See with what manifold uses every accident of human life is crammed! Here was a piece of pedantry and scepticism, which might make some men weep and some men stamp with irritation, and some men, from sheer boredom, fall asleep, but which fed in my own spirit a fountain of pure joy, as I considered carefully what kind of man it is who denies these things; the kind of way he walks; the kind of face he has; the kind of book he writes; the kind of publisher who chisels him; and the kind of way in which his works are bound. With every moment my elation grew greater and more impetuous, until at last I could not bear to sit any longer still, even upon so admirable a beast, nor to look down even at so rich a plain (though that was seen through the air of Southern England), but turning over the downs I galloped home, and came in straight from the turf to my own ground—for what man would live upon a high road who could go through a gate right off the turf to his own steading and let the world go hang?
And so did I. But as they brought me beer and bacon at evening, and I toasted the memory of things past, I said to myself: "Oxford, Cambridge, Dublin, Durham—you four great universities—you terrors of Europe—that road is older than you: and meanwhile I drink to your continued healths, but let us have a little room ... air, there, give us air, good people. I stifle when I think of you."
THE ONION-EATER
There is a hill not far from my home whence it is possible to see northward and southward such a stretch of land as is not to be seen from any eminence among those I know in Western Europe. Southward the sea-plain and the sea standing up in a belt of light against the sky, and northward all the weald.
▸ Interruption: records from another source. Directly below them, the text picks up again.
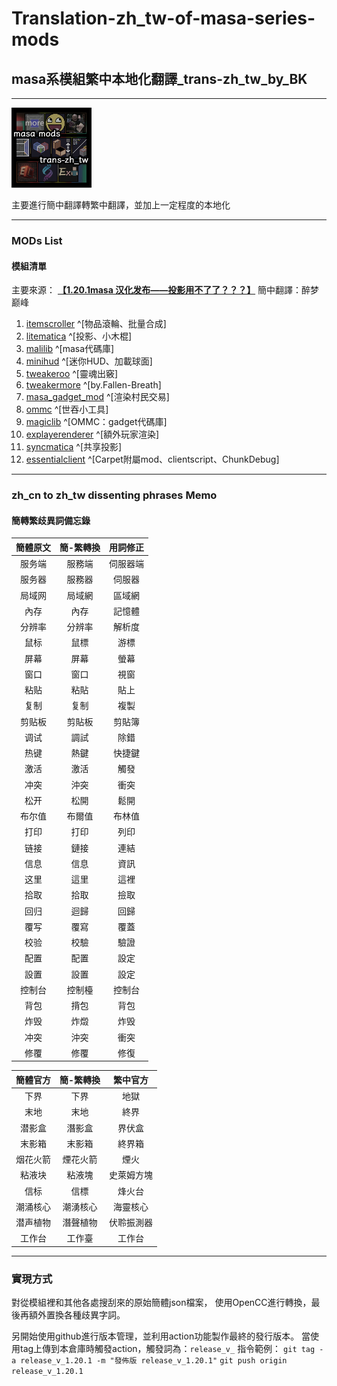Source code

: # Translation-zh_tw-of-masa-series-mods

## masa系模組繁中本地化翻譯_trans-zh_tw_by_BK
---

![alt text](pack.png)

主要進行簡中翻譯轉繁中翻譯，並加上一定程度的本地化

---

### MODs List

#### 模組清單

主要來源：
**[【1.20.1masa 汉化发布——投影用不了了？？？】](https://www.bilibili.com/video/BV1pX4y1t7jA/?share_source=copy_web&vd_source=c4c35fc5c114965a4ac505990c951fd8 "簡中翻譯：醉梦巅峰")** 簡中翻譯：醉梦巅峰

1. [itemscroller](https://www.curseforge.com/minecraft/mc-mods/item-scroller"") ^[物品滾輪、批量合成]
2. [litematica](https://www.curseforge.com/minecraft/mc-mods/litematica "") ^[投影、小木棍]
3. [malilib](https://www.curseforge.com/minecraft/mc-mods/malilib "") ^[masa代碼庫]
4. [minihud](https://www.curseforge.com/minecraft/mc-mods/minihud "") ^[迷你HUD、加載球面]
5. [tweakeroo](https://www.curseforge.com/minecraft/mc-mods/tweakeroo "") ^[靈魂出竅]
6. [tweakermore](https://modrinth.com/mod/tweakermore "") ^[by.Fallen-Breath]
7. [masa_gadget_mod](https://modrinth.com/mod/masa-gadget "") ^[渲染村民交易]
8. [ommc](https://github.com/plusls/oh-my-minecraft-client "") ^[世吞小工具]
9. [magiclib](https://github.com/Hendrix-Shen/MagicLib "") ^[OMMC：gadget代碼庫]
10. [explayerenderer](https://modrinth.com/mod/extraplayerrenderer "") ^[額外玩家渲染]
11. [syncmatica](https://modrinth.com/mod/syncmatica "") ^[共享投影]
12. [essentialclient](https://modrinth.com/mod/essentialclient "") ^[Carpet附屬mod、clientscript、ChunkDebug]

---

### zh_cn to zh_tw dissenting phrases Memo

#### 簡轉繁歧異詞備忘錄

| **簡體原文** | **簡-繁轉換** | **用詞修正** |
| :----------: | :-----------: | :----------: |
|    服务端    |    服務端     |   伺服器端   |
|    服务器    |    服務器     |    伺服器    |
|    局域网    |    局域網     |    區域網    |
|     內存     |     內存      |    記憶體    |
|    分辨率    |    分辨率     |    解析度    |
|     鼠标     |     鼠標      |     游標     |
|     屏幕     |     屏幕      |     螢幕     |
|     窗口     |     窗口      |     視窗     |
|     粘贴     |     粘貼      |     貼上     |
|     复制     |     复制      |     複製     |
|    剪贴板    |    剪貼板     |    剪貼簿    |
|     调试     |     調試      |     除錯     |
|     热键     |     熱鍵      |    快捷鍵    |
|     激活     |     激活      |     觸發     |
|     冲突     |     沖突      |     衝突     |
|     松开     |     松開      |     鬆開     |
|    布尔值    |    布爾值     |    布林值    |
|     打印     |     打印      |     列印     |
|     链接     |     鏈接      |     連結     |
|     信息     |     信息      |     資訊     |
|     这里     |     這里      |     這裡     |
|     拾取     |     拾取      |     撿取     |
|     回归     |     迴歸      |     回歸     |
|     覆写     |     覆寫      |     覆蓋     |
|     校验     |     校驗      |     驗證     |
|     配置     |     配置      |     設定     |
|     設置     |     設置      |     設定     |
|    控制台    |    控制檯     |    控制台    |
|     背包     |     揹包      |     背包     |
|     炸毁     |     炸燬      |     炸毁     |
|     冲突     |     沖突      |     衝突     |
|     修覆     |     修覆      |     修復     |

| **簡體官方** | **簡-繁轉換** | **繁中官方** |
| :----------: | :-----------: | :----------: |
|     下界     |     下界      |     地獄     |
|     末地     |     末地      |     終界     |
|    潜影盒    |    潛影盒     |    界伏盒    |
|    末影箱    |    末影箱     |    終界箱    |
|   烟花火箭   |   煙花火箭    |     煙火     |
|    粘液块    |    粘液塊     |  史萊姆方塊  |
|     信标     |     信標      |    烽火台    |
|   潮涌核心   |   潮湧核心    |   海靈核心   |
|   潜声植物   |   潛聲植物    |  伏聆振測器  |
|    工作台    |    工作臺     |    工作台    |

---
### 實現方式

對從模組裡和其他各處搜刮來的原始簡體json檔案，
使用OpenCC進行轉換，最後再額外置換各種歧異字詞。

另開始使用github進行版本管理，並利用action功能製作最終的發行版本。
當使用tag上傳到本倉庫時觸發action，觸發詞為：`release_v_`
指令範例：
`git tag -a release_v_1.20.1 -m "發佈版 release_v_1.20.1"`
`git push origin release_v_1.20.1`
From this summit the eye is disturbed by no great cities of the modern sort, but a dozen at least of those small market towns which are the delight of South England hold the view from point to point, from the pale blue downs of the island over, eastward, to the Kentish hills.
A very long way off, and near the sea-line, the high faint spire of that cathedral which was once the mother of all my county goes up without weight into the air and gathers round it the delicate and distant outlines of the landscape—as, indeed, its builders meant that it should do. In such a spot, on such a high watch-tower of England, I met, three days ago, a man.